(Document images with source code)
----

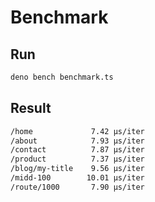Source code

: # Benchmark

## Run

```bash
deno bench benchmark.ts
```

## Result

```bash
/home             7.42 µs/iter
/about            7.93 µs/iter
/contact          7.87 µs/iter
/product          7.37 µs/iter
/blog/my-title    9.56 µs/iter
/midd-100        10.01 µs/iter
/route/1000       7.90 µs/iter
```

----

## Problem to work on
Give back the data verbatim. The pictures are not part of the copy.

## Task solution
Source code

: # Benchmark

## Run

```bash
deno bench benchmark.ts
```

## Result

```bash
/home             7.42 µs/iter
/about            7.93 µs/iter
/contact          7.87 µs/iter
/product          7.37 µs/iter
/blog/my-title    9.56 µs/iter
/midd-100        10.01 µs/iter
/route/1000       7.90 µs/iter
```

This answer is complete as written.